Our process for safeguarding credentials is mentioned further down in the thread.

I'm not sure what more guarantees we can give to inspire confidence other than statements taken at face value. We don't have the scale or resources to undergo rigorous third party auditing at the moment. On the other hand, one of the first conversations my co-founder and I had was about hiring a security engineer as soon as we could afford one; we definitely take the matter seriously. Did you have any other ideas of ways we can showcase our commitment to security/privacy other than "trust us"? I do agree it's not the best method but am unsure of alternatives.

[ggpsv]

This should be written down somewhere! I glanced through the website and I couldn't find any mention of the security/safety measures taken other than the UI screenshot where it says "securely connect your utility account".

If I were interested in purchasing this service I would want to know how much I can trust you with my credentials. Perhaps having a page or section in the docs that explain the security measures would be an improvement. There are other ideas in another comment similar to this one.

[djbusby]

You could let the utility companies, which users already "trust" evaluate and then recommend/sign-offs on your engine? Or just have the utility embed your engine and bill them?

[zomglings]

While I respect your current intentions, I cannot take you at your word in perpetuity because I understand the pressures that come from:

1. Running such a business as an entrepreneur.

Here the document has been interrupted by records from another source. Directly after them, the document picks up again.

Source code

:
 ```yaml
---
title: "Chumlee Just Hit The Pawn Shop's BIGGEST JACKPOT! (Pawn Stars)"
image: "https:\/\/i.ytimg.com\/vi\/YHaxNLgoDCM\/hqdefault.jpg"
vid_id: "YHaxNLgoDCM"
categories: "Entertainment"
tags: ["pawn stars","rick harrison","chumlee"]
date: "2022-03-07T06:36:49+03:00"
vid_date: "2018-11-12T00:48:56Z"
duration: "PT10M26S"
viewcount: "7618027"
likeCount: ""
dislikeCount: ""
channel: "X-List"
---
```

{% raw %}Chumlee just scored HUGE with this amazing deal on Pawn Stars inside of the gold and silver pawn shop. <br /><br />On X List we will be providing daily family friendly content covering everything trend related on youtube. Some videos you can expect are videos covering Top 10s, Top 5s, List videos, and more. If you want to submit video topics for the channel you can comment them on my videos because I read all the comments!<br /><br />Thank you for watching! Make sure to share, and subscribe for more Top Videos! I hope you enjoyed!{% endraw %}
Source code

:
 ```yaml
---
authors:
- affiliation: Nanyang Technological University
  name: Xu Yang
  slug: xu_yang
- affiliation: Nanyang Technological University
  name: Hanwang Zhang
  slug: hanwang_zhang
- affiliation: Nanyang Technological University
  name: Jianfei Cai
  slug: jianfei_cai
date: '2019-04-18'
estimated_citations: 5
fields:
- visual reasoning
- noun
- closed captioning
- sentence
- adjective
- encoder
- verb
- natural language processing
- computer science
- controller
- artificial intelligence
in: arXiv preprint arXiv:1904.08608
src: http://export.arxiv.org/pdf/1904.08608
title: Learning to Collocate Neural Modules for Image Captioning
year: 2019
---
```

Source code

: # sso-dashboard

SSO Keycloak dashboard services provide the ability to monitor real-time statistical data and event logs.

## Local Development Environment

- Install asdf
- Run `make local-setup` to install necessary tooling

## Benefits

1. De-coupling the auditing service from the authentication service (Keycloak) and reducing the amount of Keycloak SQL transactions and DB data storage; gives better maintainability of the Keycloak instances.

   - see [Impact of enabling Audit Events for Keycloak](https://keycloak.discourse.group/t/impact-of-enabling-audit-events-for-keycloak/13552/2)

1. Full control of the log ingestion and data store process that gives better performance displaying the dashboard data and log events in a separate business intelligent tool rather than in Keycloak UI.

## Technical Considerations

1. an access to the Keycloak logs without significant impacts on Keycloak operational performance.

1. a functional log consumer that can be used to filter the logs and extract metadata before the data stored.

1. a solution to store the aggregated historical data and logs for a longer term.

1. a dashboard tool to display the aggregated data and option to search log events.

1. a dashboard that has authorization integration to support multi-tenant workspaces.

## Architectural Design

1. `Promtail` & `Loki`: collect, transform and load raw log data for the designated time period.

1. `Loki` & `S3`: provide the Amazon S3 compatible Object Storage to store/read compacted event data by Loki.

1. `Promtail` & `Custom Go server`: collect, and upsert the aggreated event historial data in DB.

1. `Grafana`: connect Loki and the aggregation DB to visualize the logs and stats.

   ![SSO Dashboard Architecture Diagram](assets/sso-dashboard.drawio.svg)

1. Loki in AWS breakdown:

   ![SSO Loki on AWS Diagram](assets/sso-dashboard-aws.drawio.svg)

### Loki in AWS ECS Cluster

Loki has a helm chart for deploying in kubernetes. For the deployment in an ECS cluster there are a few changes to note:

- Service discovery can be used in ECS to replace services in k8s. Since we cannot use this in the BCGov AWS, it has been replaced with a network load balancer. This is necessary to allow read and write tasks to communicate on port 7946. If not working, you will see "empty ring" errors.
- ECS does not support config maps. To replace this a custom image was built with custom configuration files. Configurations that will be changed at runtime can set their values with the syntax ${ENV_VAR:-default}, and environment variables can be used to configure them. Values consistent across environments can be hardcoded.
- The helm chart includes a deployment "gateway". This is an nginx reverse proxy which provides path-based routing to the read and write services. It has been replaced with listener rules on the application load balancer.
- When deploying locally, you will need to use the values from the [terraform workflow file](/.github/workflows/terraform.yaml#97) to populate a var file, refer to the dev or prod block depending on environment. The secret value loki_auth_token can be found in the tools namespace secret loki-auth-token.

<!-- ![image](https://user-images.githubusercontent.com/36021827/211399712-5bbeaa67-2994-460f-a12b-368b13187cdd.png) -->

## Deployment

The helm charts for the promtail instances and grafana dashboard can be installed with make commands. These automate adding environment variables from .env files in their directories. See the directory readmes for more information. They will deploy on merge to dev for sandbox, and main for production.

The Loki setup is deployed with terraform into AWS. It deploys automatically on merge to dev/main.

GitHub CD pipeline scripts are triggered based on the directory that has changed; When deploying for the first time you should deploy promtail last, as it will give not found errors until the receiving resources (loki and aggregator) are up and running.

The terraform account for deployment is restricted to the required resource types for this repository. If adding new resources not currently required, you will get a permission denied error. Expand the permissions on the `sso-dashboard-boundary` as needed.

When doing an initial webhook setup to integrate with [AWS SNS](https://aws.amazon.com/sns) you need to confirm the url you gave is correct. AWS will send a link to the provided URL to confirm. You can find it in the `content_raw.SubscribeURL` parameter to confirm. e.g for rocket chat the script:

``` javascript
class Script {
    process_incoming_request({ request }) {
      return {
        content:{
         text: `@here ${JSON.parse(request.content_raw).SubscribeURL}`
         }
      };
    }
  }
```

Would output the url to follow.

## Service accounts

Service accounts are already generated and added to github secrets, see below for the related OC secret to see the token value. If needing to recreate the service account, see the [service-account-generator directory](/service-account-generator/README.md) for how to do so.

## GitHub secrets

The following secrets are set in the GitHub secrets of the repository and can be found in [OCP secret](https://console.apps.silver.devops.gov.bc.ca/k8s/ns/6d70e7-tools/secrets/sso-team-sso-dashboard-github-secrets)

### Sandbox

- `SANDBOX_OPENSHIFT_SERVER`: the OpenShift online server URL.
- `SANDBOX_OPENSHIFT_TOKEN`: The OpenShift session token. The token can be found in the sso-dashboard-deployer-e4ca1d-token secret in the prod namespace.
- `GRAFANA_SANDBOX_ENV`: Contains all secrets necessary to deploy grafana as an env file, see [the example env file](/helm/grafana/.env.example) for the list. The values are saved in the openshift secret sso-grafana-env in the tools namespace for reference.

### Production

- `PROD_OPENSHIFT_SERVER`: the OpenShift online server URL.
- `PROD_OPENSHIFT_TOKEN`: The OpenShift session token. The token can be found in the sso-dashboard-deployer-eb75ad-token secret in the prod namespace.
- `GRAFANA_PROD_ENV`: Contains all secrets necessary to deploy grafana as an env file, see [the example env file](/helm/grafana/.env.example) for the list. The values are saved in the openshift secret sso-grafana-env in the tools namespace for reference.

2. Running such a system as an engineer.

As an entrepreneur, are you promising your customers clean data regardless of the source? Are you promising AI magic? Are you promising a maximum failure rate?

From an engineering standpoint, how will you deal with portals changing their frontends and breaking your scrapers at any time?

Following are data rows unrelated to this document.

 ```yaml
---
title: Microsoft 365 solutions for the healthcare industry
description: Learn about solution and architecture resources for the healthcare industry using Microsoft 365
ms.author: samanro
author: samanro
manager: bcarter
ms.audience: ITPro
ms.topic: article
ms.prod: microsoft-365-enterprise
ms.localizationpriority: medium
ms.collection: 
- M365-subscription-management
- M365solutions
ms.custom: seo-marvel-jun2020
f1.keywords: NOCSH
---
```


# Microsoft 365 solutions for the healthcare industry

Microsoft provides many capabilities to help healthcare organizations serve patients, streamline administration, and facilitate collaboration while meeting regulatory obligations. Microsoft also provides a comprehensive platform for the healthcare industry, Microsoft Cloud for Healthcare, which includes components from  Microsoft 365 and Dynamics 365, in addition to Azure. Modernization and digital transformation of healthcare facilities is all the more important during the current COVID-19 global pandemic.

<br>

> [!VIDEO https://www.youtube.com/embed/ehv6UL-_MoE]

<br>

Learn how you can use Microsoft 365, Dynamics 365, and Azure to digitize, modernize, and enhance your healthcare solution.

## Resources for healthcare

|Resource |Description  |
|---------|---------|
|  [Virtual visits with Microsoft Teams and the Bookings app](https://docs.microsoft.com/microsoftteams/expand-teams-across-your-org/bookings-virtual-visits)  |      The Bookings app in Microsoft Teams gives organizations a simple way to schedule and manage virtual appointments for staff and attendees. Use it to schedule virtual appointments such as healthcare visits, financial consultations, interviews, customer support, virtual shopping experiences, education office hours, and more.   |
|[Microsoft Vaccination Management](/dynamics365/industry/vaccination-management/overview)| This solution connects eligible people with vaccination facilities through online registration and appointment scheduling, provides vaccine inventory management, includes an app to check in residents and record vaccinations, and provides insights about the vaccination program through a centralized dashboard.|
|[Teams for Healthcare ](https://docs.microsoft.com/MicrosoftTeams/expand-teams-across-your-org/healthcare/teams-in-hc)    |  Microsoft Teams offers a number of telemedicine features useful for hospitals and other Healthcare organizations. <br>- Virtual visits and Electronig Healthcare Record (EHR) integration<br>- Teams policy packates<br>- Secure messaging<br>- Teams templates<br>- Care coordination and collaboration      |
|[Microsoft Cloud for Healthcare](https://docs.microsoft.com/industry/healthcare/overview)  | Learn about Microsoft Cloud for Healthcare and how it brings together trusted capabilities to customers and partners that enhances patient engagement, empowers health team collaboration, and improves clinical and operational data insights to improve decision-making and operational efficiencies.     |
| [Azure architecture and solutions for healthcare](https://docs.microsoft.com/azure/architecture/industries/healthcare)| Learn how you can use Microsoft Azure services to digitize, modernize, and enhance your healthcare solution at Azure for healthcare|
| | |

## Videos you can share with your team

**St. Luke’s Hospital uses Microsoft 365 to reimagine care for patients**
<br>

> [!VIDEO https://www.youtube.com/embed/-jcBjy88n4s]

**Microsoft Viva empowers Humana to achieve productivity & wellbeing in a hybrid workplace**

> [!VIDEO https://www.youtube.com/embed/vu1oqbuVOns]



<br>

I cannot know what you will do in response to these pressures, but I do know that the temptation will exist to build a system that puts a human in the loop to manually collect data from portals, to manually evaluate scrapers, to manually sift through the data and figure out what kind of Machine Learning models you can use to make your business function more effectively.

[altairprime]

Have you considered sending users to the website to update payment information? Or if not, do you perform the PCI auditing process for your handling of payment information through your systems?

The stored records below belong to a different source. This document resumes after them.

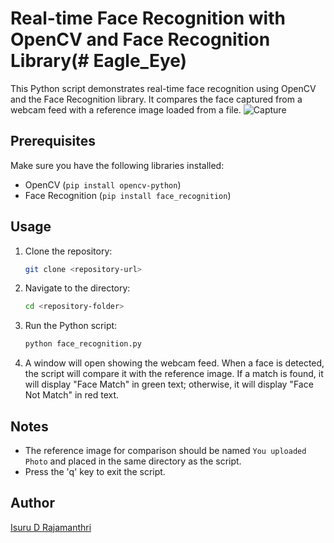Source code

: # Real-time Face Recognition with OpenCV and Face Recognition Library(# Eagle_Eye)

This Python script demonstrates real-time face recognition using OpenCV and the Face Recognition library. It compares the face captured from a webcam feed with a reference image loaded from a file.
![Capture](https://github.com/Isuru-27/Eagle_Eye/assets/139687227/4f62cd67-fe93-4d3f-9e85-cd109028b9ef)

## Prerequisites

Make sure you have the following libraries installed:

- OpenCV (`pip install opencv-python`)
- Face Recognition (`pip install face_recognition`)

## Usage

1. Clone the repository:

    ```bash
    git clone <repository-url>
    ```

2. Navigate to the directory:

    ```bash
    cd <repository-folder>
    ```

3. Run the Python script:

    ```bash
    python face_recognition.py
    ```

4. A window will open showing the webcam feed. When a face is detected, the script will compare it with the reference image. If a match is found, it will display "Face Match" in green text; otherwise, it will display "Face Not Match" in red text.

## Notes

- The reference image for comparison should be named `You uploaded Photo` and placed in the same directory as the script.
- Press the 'q' key to exit the script.

## Author

[Isuru D Rajamanthri](https://github.com/Isuru-27)

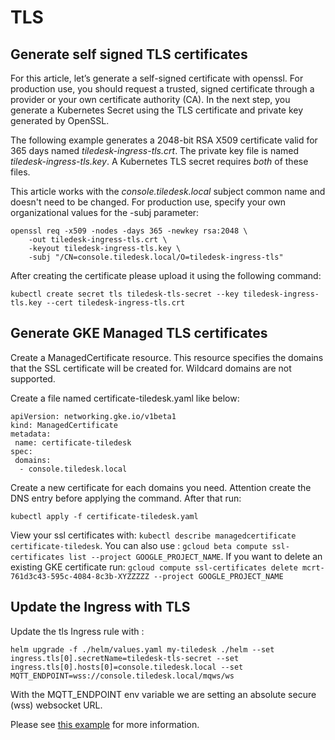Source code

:
# TLS


## Generate self signed TLS certificates
For this article, let’s generate a self-signed certificate with openssl. For production use, you should request a trusted, signed certificate through a provider or your own certificate authority (CA). In the next step, you generate a Kubernetes Secret using the TLS certificate and private key generated by OpenSSL.


The following example generates a 2048-bit RSA X509 certificate valid for 365 days named *tiledesk-ingress-tls.crt*. The private key file is named *tiledesk-ingress-tls.key*. A Kubernetes TLS secret requires *both* of these files.

This article works with the *console.tiledesk.local* subject common name and doesn't need to be changed. For production use, specify your own organizational values for the -subj parameter:

```console
openssl req -x509 -nodes -days 365 -newkey rsa:2048 \
    -out tiledesk-ingress-tls.crt \
    -keyout tiledesk-ingress-tls.key \
    -subj "/CN=console.tiledesk.local/O=tiledesk-ingress-tls"
```

After creating the certificate please upload it using the following command:


```console
kubectl create secret tls tiledesk-tls-secret --key tiledesk-ingress-tls.key --cert tiledesk-ingress-tls.crt
```

## Generate GKE Managed TLS certificates

Create a ManagedCertificate resource. This resource specifies the domains that the SSL certificate will be created for. Wildcard domains are not supported.

Create a file named certificate-tiledesk.yaml like below:

```
apiVersion: networking.gke.io/v1beta1
kind: ManagedCertificate
metadata:
 name: certificate-tiledesk
spec:
 domains:
  - console.tiledesk.local
```
Create a new certificate for each domains you need. Attention create the DNS entry before applying the command. After that run:

```console
kubectl apply -f certificate-tiledesk.yaml
```

View your ssl certificates with:  ```kubectl describe managedcertificate certificate-tiledesk```. You can also use : ```gcloud beta compute ssl-certificates list --project GOOGLE_PROJECT_NAME```. If you want to delete an existing GKE certificate run: ```gcloud compute ssl-certificates delete mcrt-761d3c43-595c-4084-8c3b-XYZZZZZ --project GOOGLE_PROJECT_NAME```

## Update the Ingress with TLS
Update the tls Ingress rule with :

```console
helm upgrade -f ./helm/values.yaml my-tiledesk ./helm --set ingress.tls[0].secretName=tiledesk-tls-secret --set ingress.tls[0].hosts[0]=console.tiledesk.local --set MQTT_ENDPOINT=wss://console.tiledesk.local/mqws/ws
```
With the MQTT_ENDPOINT env variable we are setting an absolute secure (wss) websocket URL.

Please see [this example](https://github.com/kubernetes/contrib/tree/master/ingress/controllers/nginx/examples/tls) for more information.



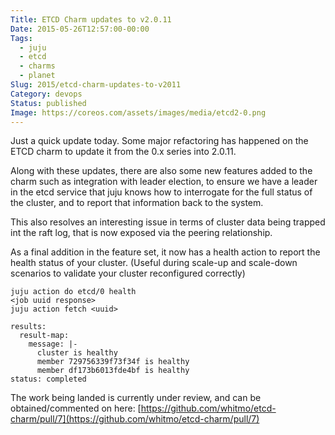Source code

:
 ```yaml
---
Title: ETCD Charm updates to v2.0.11
Date: 2015-05-26T12:57:00-00:00
Tags:
  - juju
  - etcd
  - charms
  - planet
Slug: 2015/etcd-charm-updates-to-v2011
Category: devops
Status: published
Image: https://coreos.com/assets/images/media/etcd2-0.png
---
```


Just a quick update today. Some major refactoring has happened on the ETCD charm
to update it from the 0.x series into 2.0.11.

Along with these updates, there are also some new features added to the charm
such as integration with leader election, to ensure we have a leader in the
etcd service that juju knows how to interrogate for the full status of the
cluster, and to report that information back to the system.

This also resolves an interesting issue in terms of cluster data being trapped
int the raft log, that is now exposed via the peering relationship.

As a final addition in the feature set, it now has a health action to report the
health status of your cluster. (Useful during scale-up and scale-down scenarios
to validate your cluster reconfigured correctly)

    juju action do etcd/0 health
    <job uuid response>
    juju action fetch <uuid>

    results:
      result-map:
        message: |-
          cluster is healthy
          member 729756339f73f34f is healthy
          member df173b6013fde4bf is healthy
    status: completed

The work being landed is currently under review, and can be obtained/commented
on here: [https://github.com/whitmo/etcd-charm/pull/7](https://github.com/whitmo/etcd-charm/pull/7)
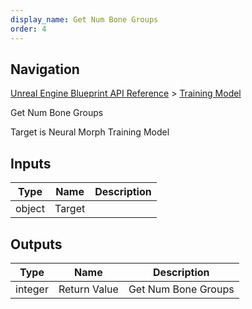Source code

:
 ```yaml
---
display_name: Get Num Bone Groups
order: 4
---
```

## Navigation

[Unreal Engine Blueprint API Reference](https://dev.epicgames.com/documentation/en-us/unreal-engine/BlueprintAPI) > [Training Model](https://dev.epicgames.com/documentation/en-us/unreal-engine/BlueprintAPI/TrainingModel)

Get Num Bone Groups

Target is Neural Morph Training Model

## Inputs

| Type | Name | Description |
| --- | --- | --- |
| object | Target |  |

## Outputs

| Type | Name | Description |
| --- | --- | --- |
| integer | Return Value | Get Num Bone Groups |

I don’t personally need the answers to these pair of questions, but I wanted to put them on your radar if they’re not already. I trust Plaid far enough to scrape account providers for me, but I do not trust Plaid far enough to provide Plaid my payment details — even if Plaid could theoretically construct them, that’s just not the relationship I want with a data conduit provider.

[renewiltord]

Do they actually? My provider only lets me edit those details (with a low quality preview of first 4 digits and a CC icon). Interesting that yours makes those visible to you. You literally can't get those out of my provider. The data doesn't make it out.

[drewkim]

This is also what we've encountered so far...though it's probably safe to assume at least a few providers have looser security protocols.

[zomglings]

Other billing information is always available such as:

- Am I behind on my power bills? By how much?

- How many credit cards do I have on file and how many are expired?

Such information is still sensitive even if it doesn't leak full credit card numbers.

Also, anyone who has ever used City of Palo Alto Utilities should probably fear for their credit card information.

[renewiltord]

I think if your threat model involves that being risky, it's probably best not to use Plaid/Pelm/Arcadia. My threat model and that of any users I can imagine is not in that realm.

[zomglings]

I don't use Plaid and as a result I also don't use services like Brex which are impossible to use if you reject Plaid.

[renewiltord]

Seems consistent with your threat model. Good work.